> What you need to do:
Transcribe every line of the material below without change, apart from dropping the pictures.

━━━ Material for the task ━━━

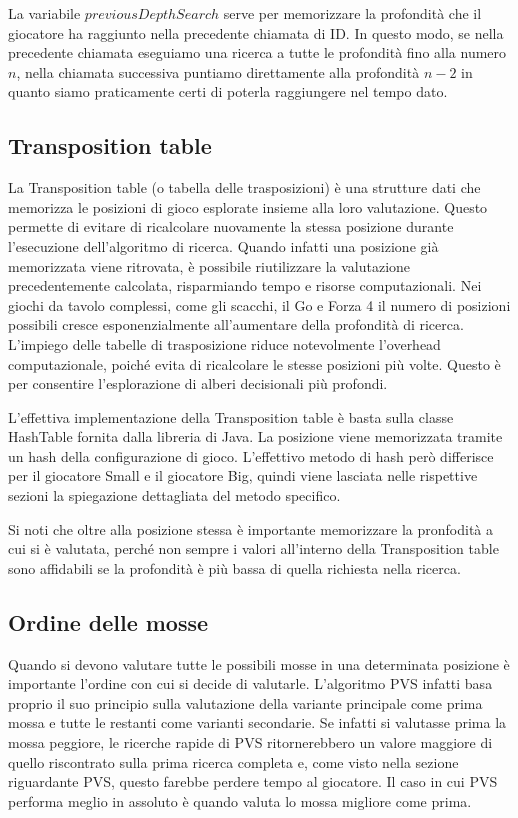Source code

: \documentclass[a4paper]{article}
\begin{document}
La variabile $previousDepthSearch$ serve per memorizzare la profondità che il
giocatore ha raggiunto nella precedente chiamata di ID. In questo modo, se nella
precedente chiamata eseguiamo una ricerca a tutte le profondità fino alla numero 
$n$, nella chiamata successiva puntiamo direttamente alla profondità $n - 2$ in 
quanto siamo praticamente certi di poterla raggiungere nel tempo dato.


\subsection{Transposition table}
\label{sec_transpositionTable}
La Transposition table (o tabella delle trasposizioni) è una strutture dati 
che memorizza le posizioni di gioco esplorate insieme alla loro valutazione. 
Questo permette di evitare di ricalcolare nuovamente la stessa posizione durante 
l'esecuzione dell'algoritmo di ricerca. Quando infatti una posizione già 
memorizzata viene ritrovata, è possibile riutilizzare la valutazione 
precedentemente calcolata, risparmiando tempo e risorse computazionali.
Nei giochi da tavolo complessi, come gli scacchi, il Go e Forza 4 il numero di 
posizioni possibili cresce esponenzialmente all'aumentare della profondità di 
ricerca. L'impiego delle tabelle di trasposizione riduce notevolmente l'overhead 
computazionale, poiché evita di ricalcolare le stesse posizioni più volte. 
Questo è per consentire l'esplorazione di alberi decisionali più profondi.

L'effettiva implementazione della Transposition table è basta sulla classe
HashTable fornita dalla libreria di Java. La posizione viene memorizzata tramite
un hash della configurazione di gioco. L'effettivo metodo di hash però 
differisce per il giocatore Small e il giocatore Big, quindi viene lasciata 
nelle rispettive sezioni la spiegazione dettagliata del metodo specifico.

Si noti che oltre alla posizione stessa è importante memorizzare la pronfodità
a cui si è valutata, perché non sempre i valori all'interno della Transposition
table sono affidabili se la profondità è più bassa di quella richiesta nella
ricerca.

\subsection{Ordine delle mosse}
Quando si devono valutare tutte le possibili mosse in una determinata posizione
è importante l'ordine con cui si decide di valutarle. L'algoritmo PVS infatti 
basa proprio il suo principio sulla valutazione della variante principale come 
prima mossa e tutte le restanti come varianti secondarie. Se infatti si 
valutasse prima la mossa peggiore, le ricerche rapide di PVS ritornerebbero un
valore maggiore di quello riscontrato sulla prima ricerca completa e, come visto 
nella sezione riguardante PVS, questo farebbe perdere tempo al giocatore. Il 
caso in cui PVS performa meglio in assoluto è quando valuta lo mossa migliore 
come prima.
\end{document}
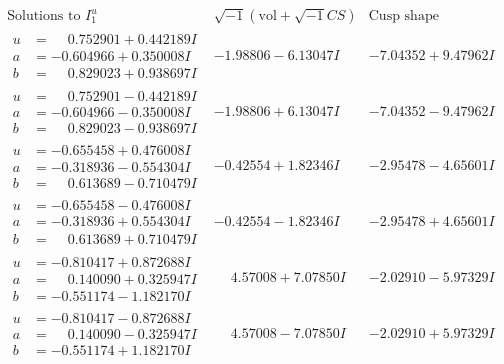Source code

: \documentclass[1p]{elsarticle_modified}
\theoremstyle{definition}
\newcommand{\I}{\sqrt{-1}}
\begin{document}
$$\begin{array}{c|c|c}  
\text{Solutions to }I^u_{1}& \I (\text{vol} + \sqrt{-1}CS) & \text{Cusp shape}\\
 \hline 
\begin{aligned}
u &= \phantom{-}0.752901 + 0.442189 I \\
a &= -0.604966 + 0.350008 I \\
b &= \phantom{-}0.829023 + 0.938697 I\end{aligned}
 & -1.98806 - 6.13047 I & -7.04352 + 9.47962 I \\ \hline\begin{aligned}
u &= \phantom{-}0.752901 - 0.442189 I \\
a &= -0.604966 - 0.350008 I \\
b &= \phantom{-}0.829023 - 0.938697 I\end{aligned}
 & -1.98806 + 6.13047 I & -7.04352 - 9.47962 I \\ \hline\begin{aligned}
u &= -0.655458 + 0.476008 I \\
a &= -0.318936 - 0.554304 I \\
b &= \phantom{-}0.613689 - 0.710479 I\end{aligned}
 & -0.42554 + 1.82346 I & -2.95478 - 4.65601 I \\ \hline\begin{aligned}
u &= -0.655458 - 0.476008 I \\
a &= -0.318936 + 0.554304 I \\
b &= \phantom{-}0.613689 + 0.710479 I\end{aligned}
 & -0.42554 - 1.82346 I & -2.95478 + 4.65601 I \\ \hline\begin{aligned}
u &= -0.810417 + 0.872688 I \\
a &= \phantom{-}0.140090 + 0.325947 I \\
b &= -0.551174 - 1.182170 I\end{aligned}
 & \phantom{-}4.57008 + 7.07850 I & -2.02910 - 5.97329 I \\ \hline\begin{aligned}
u &= -0.810417 - 0.872688 I \\
a &= \phantom{-}0.140090 - 0.325947 I \\
b &= -0.551174 + 1.182170 I\end{aligned}
 & \phantom{-}4.57008 - 7.07850 I & -2.02910 + 5.97329 I \\ \hline\begin{aligned}

\end{aligned}
\end{array}$$
\end{document}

━━━

> Response below:
Source code

: \documentclass[a4paper]{article}
\begin{document}
La variabile $previousDepthSearch$ serve per memorizzare la profondità che il
giocatore ha raggiunto nella precedente chiamata di ID. In questo modo, se nella
precedente chiamata eseguiamo una ricerca a tutte le profondità fino alla numero 
$n$, nella chiamata successiva puntiamo direttamente alla profondità $n - 2$ in 
quanto siamo praticamente certi di poterla raggiungere nel tempo dato.


\subsection{Transposition table}
\label{sec_transpositionTable}
La Transposition table (o tabella delle trasposizioni) è una strutture dati 
che memorizza le posizioni di gioco esplorate insieme alla loro valutazione. 
Questo permette di evitare di ricalcolare nuovamente la stessa posizione durante 
l'esecuzione dell'algoritmo di ricerca. Quando infatti una posizione già 
memorizzata viene ritrovata, è possibile riutilizzare la valutazione 
precedentemente calcolata, risparmiando tempo e risorse computazionali.
Nei giochi da tavolo complessi, come gli scacchi, il Go e Forza 4 il numero di 
posizioni possibili cresce esponenzialmente all'aumentare della profondità di 
ricerca. L'impiego delle tabelle di trasposizione riduce notevolmente l'overhead 
computazionale, poiché evita di ricalcolare le stesse posizioni più volte. 
Questo è per consentire l'esplorazione di alberi decisionali più profondi.

L'effettiva implementazione della Transposition table è basta sulla classe
HashTable fornita dalla libreria di Java. La posizione viene memorizzata tramite
un hash della configurazione di gioco. L'effettivo metodo di hash però 
differisce per il giocatore Small e il giocatore Big, quindi viene lasciata 
nelle rispettive sezioni la spiegazione dettagliata del metodo specifico.

Si noti che oltre alla posizione stessa è importante memorizzare la pronfodità
a cui si è valutata, perché non sempre i valori all'interno della Transposition
table sono affidabili se la profondità è più bassa di quella richiesta nella
ricerca.

\subsection{Ordine delle mosse}
Quando si devono valutare tutte le possibili mosse in una determinata posizione
è importante l'ordine con cui si decide di valutarle. L'algoritmo PVS infatti 
basa proprio il suo principio sulla valutazione della variante principale come 
prima mossa e tutte le restanti come varianti secondarie. Se infatti si 
valutasse prima la mossa peggiore, le ricerche rapide di PVS ritornerebbero un
valore maggiore di quello riscontrato sulla prima ricerca completa e, come visto 
nella sezione riguardante PVS, questo farebbe perdere tempo al giocatore. Il 
caso in cui PVS performa meglio in assoluto è quando valuta lo mossa migliore 
come prima.
\end{document}
Source code

: \documentclass[1p]{elsarticle_modified}
\theoremstyle{definition}
\newcommand{\I}{\sqrt{-1}}
\begin{document}
$$\begin{array}{c|c|c}  
\text{Solutions to }I^u_{1}& \I (\text{vol} + \sqrt{-1}CS) & \text{Cusp shape}\\
 \hline 
\begin{aligned}
u &= \phantom{-}0.752901 + 0.442189 I \\
a &= -0.604966 + 0.350008 I \\
b &= \phantom{-}0.829023 + 0.938697 I\end{aligned}
 & -1.98806 - 6.13047 I & -7.04352 + 9.47962 I \\ \hline\begin{aligned}
u &= \phantom{-}0.752901 - 0.442189 I \\
a &= -0.604966 - 0.350008 I \\
b &= \phantom{-}0.829023 - 0.938697 I\end{aligned}
 & -1.98806 + 6.13047 I & -7.04352 - 9.47962 I \\ \hline\begin{aligned}
u &= -0.655458 + 0.476008 I \\
a &= -0.318936 - 0.554304 I \\
b &= \phantom{-}0.613689 - 0.710479 I\end{aligned}
 & -0.42554 + 1.82346 I & -2.95478 - 4.65601 I \\ \hline\begin{aligned}
u &= -0.655458 - 0.476008 I \\
a &= -0.318936 + 0.554304 I \\
b &= \phantom{-}0.613689 + 0.710479 I\end{aligned}
 & -0.42554 - 1.82346 I & -2.95478 + 4.65601 I \\ \hline\begin{aligned}
u &= -0.810417 + 0.872688 I \\
a &= \phantom{-}0.140090 + 0.325947 I \\
b &= -0.551174 - 1.182170 I\end{aligned}
 & \phantom{-}4.57008 + 7.07850 I & -2.02910 - 5.97329 I \\ \hline\begin{aligned}
u &= -0.810417 - 0.872688 I \\
a &= \phantom{-}0.140090 - 0.325947 I \\
b &= -0.551174 + 1.182170 I\end{aligned}
 & \phantom{-}4.57008 - 7.07850 I & -2.02910 + 5.97329 I \\ \hline\begin{aligned}

\end{aligned}
\end{array}$$
\end{document}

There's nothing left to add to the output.